__Task goal__
Give again, word for word, every line below from the one that has "Vital Signs |" through the one that has "Heart rate |", both included, and no others.

__Records for the task__
┄┄┄┄┄┄┄┄┄┄┄┄┄┄┄┄┄┄┄┄
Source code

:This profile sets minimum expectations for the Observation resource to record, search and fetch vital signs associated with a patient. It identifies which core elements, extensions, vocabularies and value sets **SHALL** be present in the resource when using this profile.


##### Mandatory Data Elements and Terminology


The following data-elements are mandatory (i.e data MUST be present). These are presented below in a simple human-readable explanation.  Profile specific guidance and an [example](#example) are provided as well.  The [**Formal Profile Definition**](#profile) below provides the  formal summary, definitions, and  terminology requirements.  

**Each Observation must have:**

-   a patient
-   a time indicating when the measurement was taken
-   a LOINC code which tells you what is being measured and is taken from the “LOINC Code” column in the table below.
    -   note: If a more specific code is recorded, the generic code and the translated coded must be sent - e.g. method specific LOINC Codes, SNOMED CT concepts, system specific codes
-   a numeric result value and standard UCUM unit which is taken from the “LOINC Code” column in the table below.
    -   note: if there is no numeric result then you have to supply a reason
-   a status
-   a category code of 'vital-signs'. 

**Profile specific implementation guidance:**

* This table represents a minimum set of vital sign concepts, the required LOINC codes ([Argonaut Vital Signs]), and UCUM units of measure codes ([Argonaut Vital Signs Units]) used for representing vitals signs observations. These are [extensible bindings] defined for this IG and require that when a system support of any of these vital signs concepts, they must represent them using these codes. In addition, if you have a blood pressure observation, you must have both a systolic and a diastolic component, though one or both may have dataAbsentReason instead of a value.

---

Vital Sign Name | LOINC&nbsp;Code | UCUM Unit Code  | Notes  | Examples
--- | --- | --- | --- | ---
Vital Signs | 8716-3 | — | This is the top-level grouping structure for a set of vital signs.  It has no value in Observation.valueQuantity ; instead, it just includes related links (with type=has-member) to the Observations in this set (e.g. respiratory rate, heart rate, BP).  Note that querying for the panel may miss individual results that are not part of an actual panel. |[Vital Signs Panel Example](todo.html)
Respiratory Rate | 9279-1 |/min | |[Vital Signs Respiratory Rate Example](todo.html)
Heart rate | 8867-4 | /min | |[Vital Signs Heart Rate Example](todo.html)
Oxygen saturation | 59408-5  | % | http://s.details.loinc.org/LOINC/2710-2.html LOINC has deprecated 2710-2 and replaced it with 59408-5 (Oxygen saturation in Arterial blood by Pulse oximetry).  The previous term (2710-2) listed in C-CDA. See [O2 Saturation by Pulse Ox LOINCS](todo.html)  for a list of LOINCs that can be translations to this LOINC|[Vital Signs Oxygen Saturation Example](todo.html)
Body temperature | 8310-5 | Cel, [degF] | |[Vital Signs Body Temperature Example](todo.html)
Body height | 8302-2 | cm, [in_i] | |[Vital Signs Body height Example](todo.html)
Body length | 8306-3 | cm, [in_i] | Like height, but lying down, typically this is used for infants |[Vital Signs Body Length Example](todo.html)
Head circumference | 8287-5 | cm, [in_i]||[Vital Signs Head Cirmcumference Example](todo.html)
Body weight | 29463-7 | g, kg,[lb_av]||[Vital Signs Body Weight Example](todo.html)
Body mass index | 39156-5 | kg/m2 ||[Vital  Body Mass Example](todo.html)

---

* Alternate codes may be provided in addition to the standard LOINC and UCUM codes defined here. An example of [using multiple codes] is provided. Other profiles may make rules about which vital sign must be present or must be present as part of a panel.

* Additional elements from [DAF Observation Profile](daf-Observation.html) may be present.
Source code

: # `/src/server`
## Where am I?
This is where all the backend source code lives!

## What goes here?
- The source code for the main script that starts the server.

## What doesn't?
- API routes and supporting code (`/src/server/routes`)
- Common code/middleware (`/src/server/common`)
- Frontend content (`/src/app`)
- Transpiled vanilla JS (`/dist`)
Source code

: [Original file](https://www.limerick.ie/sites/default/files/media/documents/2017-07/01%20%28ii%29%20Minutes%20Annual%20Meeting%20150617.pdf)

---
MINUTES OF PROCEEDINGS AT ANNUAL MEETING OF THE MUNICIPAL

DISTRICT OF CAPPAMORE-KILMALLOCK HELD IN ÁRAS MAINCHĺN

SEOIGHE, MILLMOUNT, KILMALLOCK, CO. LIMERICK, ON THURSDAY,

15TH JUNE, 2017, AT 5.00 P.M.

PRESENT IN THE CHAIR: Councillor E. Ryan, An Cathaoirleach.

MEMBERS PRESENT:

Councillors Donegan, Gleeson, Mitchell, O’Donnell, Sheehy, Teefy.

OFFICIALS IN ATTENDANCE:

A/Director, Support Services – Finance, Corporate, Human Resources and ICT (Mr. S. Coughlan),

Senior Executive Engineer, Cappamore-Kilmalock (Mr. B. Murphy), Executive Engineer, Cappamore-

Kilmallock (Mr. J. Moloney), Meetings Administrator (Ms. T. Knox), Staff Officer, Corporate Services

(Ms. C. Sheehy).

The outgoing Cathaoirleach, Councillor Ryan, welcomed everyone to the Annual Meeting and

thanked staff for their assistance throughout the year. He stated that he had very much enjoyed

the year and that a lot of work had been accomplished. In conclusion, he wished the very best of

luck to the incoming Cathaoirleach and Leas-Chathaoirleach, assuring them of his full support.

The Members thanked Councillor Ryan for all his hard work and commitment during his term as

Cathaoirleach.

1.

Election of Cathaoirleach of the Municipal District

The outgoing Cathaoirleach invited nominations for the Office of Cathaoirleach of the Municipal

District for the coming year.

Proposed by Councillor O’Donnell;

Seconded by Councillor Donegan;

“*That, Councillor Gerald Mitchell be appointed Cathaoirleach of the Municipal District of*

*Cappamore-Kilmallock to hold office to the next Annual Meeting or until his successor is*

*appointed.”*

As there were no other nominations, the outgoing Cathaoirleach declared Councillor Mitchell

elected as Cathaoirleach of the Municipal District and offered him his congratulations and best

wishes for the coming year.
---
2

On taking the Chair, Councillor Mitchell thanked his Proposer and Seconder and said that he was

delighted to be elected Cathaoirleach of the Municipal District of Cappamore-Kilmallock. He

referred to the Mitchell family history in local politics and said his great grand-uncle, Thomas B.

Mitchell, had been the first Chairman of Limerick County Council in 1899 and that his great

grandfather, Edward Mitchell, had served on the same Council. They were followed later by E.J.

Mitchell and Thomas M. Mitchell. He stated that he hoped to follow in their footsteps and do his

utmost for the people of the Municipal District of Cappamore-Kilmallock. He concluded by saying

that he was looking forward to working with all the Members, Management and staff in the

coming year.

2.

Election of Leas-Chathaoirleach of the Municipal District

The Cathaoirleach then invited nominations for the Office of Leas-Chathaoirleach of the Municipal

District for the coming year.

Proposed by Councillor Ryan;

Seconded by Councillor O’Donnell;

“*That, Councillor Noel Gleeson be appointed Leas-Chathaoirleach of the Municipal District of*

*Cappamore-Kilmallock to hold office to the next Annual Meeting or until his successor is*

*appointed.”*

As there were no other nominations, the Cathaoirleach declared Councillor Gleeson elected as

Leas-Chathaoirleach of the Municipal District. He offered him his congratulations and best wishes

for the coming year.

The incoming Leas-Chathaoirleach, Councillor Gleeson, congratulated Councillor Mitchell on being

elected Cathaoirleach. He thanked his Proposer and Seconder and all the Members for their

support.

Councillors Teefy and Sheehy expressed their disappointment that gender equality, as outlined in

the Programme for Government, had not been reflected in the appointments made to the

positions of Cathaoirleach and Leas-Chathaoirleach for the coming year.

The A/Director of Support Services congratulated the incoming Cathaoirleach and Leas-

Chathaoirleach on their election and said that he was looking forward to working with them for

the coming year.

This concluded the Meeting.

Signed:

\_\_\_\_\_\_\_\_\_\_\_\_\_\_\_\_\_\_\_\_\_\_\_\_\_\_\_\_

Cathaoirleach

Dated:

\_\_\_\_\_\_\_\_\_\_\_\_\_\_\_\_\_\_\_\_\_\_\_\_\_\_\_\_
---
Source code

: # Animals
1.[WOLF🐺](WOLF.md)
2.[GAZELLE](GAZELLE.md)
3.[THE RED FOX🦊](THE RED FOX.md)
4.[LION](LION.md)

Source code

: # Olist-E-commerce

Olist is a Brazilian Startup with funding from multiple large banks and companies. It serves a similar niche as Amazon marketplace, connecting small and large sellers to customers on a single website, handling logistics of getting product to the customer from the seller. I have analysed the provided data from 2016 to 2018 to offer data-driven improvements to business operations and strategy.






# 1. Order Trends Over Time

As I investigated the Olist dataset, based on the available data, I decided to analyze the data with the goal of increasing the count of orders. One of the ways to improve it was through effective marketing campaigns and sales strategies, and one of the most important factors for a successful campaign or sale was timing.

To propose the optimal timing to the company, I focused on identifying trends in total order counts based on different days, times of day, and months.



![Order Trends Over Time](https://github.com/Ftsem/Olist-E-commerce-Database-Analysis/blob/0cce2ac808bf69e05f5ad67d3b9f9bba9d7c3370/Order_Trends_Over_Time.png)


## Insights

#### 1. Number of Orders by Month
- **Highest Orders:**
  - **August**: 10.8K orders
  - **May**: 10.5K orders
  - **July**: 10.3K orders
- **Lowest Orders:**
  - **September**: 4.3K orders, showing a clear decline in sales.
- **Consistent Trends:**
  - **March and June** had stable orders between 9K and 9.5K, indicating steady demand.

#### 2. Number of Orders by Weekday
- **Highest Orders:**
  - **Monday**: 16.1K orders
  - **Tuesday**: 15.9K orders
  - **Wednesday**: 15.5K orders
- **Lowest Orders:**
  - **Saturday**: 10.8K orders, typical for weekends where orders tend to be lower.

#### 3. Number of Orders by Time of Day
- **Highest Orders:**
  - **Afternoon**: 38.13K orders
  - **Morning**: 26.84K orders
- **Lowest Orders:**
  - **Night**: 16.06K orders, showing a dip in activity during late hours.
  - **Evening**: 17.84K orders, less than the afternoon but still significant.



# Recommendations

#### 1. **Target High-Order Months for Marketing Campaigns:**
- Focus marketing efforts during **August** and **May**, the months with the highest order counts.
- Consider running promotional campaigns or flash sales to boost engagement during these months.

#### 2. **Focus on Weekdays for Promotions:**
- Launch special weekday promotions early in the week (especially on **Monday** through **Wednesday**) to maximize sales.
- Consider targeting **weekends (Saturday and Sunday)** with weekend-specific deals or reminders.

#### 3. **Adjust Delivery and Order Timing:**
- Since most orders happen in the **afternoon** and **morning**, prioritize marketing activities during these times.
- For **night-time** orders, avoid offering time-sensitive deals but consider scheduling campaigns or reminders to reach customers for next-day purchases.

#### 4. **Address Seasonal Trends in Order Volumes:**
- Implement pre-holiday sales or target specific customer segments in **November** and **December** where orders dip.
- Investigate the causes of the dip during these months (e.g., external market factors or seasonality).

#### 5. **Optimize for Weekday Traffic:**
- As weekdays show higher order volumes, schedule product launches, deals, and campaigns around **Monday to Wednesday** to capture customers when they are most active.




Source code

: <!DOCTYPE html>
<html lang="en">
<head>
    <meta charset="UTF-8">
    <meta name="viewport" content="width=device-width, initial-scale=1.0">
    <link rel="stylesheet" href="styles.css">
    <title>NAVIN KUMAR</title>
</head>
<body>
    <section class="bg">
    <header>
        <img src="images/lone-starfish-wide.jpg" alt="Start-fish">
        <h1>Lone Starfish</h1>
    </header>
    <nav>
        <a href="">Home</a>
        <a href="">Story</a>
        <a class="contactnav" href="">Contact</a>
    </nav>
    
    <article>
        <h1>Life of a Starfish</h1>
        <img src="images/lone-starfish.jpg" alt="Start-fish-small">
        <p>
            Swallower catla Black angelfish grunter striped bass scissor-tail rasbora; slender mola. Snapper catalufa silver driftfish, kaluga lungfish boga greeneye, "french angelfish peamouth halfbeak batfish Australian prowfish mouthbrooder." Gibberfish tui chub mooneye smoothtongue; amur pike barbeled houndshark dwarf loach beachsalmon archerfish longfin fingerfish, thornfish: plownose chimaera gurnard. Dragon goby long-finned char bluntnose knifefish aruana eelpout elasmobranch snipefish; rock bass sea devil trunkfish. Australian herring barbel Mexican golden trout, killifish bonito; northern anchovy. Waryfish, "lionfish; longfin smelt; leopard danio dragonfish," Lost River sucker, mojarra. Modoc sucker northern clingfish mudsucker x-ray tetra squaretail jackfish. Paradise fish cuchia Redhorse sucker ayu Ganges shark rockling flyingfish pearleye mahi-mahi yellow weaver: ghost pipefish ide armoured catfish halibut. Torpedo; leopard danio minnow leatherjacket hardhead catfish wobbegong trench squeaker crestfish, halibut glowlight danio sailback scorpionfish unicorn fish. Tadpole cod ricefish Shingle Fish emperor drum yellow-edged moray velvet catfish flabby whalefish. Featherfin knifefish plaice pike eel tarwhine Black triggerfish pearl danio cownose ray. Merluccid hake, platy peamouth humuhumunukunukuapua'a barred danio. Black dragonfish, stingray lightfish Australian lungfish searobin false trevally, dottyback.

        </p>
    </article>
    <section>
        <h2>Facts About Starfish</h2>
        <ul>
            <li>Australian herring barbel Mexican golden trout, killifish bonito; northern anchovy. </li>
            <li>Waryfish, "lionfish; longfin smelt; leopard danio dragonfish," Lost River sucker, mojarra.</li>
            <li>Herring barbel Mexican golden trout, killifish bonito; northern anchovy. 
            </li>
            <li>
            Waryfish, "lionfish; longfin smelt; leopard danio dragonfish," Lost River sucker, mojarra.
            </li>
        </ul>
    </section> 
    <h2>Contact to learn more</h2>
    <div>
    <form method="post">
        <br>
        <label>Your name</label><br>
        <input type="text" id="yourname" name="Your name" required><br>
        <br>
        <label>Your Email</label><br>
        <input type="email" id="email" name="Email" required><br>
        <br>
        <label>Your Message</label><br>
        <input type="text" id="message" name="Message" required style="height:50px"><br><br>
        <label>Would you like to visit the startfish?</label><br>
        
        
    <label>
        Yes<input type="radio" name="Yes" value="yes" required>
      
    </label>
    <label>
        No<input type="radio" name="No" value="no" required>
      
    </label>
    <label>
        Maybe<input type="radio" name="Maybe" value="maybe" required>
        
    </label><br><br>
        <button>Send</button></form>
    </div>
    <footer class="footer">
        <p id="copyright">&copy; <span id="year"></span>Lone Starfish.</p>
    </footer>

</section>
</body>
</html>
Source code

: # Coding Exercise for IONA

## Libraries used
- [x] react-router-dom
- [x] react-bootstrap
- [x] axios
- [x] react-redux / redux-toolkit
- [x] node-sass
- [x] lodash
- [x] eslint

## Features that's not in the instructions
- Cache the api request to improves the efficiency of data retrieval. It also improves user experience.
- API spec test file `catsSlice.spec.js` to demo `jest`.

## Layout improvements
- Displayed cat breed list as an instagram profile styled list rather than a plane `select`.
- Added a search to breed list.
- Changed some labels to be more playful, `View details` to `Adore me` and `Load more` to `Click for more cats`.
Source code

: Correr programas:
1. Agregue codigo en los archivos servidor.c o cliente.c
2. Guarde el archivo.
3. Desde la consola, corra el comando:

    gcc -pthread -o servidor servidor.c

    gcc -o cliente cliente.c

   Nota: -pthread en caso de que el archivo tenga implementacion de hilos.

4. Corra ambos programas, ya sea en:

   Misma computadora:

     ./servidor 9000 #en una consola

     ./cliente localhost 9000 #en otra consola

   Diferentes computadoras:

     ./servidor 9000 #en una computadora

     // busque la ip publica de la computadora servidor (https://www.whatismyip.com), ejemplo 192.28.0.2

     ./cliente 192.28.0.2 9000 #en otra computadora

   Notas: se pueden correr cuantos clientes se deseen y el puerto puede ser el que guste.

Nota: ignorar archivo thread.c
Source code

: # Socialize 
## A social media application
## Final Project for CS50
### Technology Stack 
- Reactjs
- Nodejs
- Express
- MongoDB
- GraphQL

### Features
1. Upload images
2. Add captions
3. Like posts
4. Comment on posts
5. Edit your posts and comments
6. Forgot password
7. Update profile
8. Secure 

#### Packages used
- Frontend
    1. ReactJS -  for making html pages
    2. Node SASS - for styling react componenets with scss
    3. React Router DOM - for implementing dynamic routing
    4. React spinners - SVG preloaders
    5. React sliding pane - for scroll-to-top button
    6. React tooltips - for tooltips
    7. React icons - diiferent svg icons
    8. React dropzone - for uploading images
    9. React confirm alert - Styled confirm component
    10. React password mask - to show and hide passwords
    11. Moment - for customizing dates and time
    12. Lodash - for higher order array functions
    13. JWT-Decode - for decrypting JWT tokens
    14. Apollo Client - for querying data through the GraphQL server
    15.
┄┄┄┄┄┄┄┄┄┄┄┄┄┄┄┄┄┄┄┄
__Result__
Vital Signs | 8716-3 | — | This is the top-level grouping structure for a set of vital signs.  It has no value in Observation.valueQuantity ; instead, it just includes related links (with type=has-member) to the Observations in this set (e.g. respiratory rate, heart rate, BP).  Note that querying for the panel may miss individual results that are not part of an actual panel. |[Vital Signs Panel Example](todo.html)
Respiratory Rate | 9279-1 |/min | |[Vital Signs Respiratory Rate Example](todo.html)
Heart rate | 8867-4 | /min | |[Vital Signs Heart Rate Example](todo.html)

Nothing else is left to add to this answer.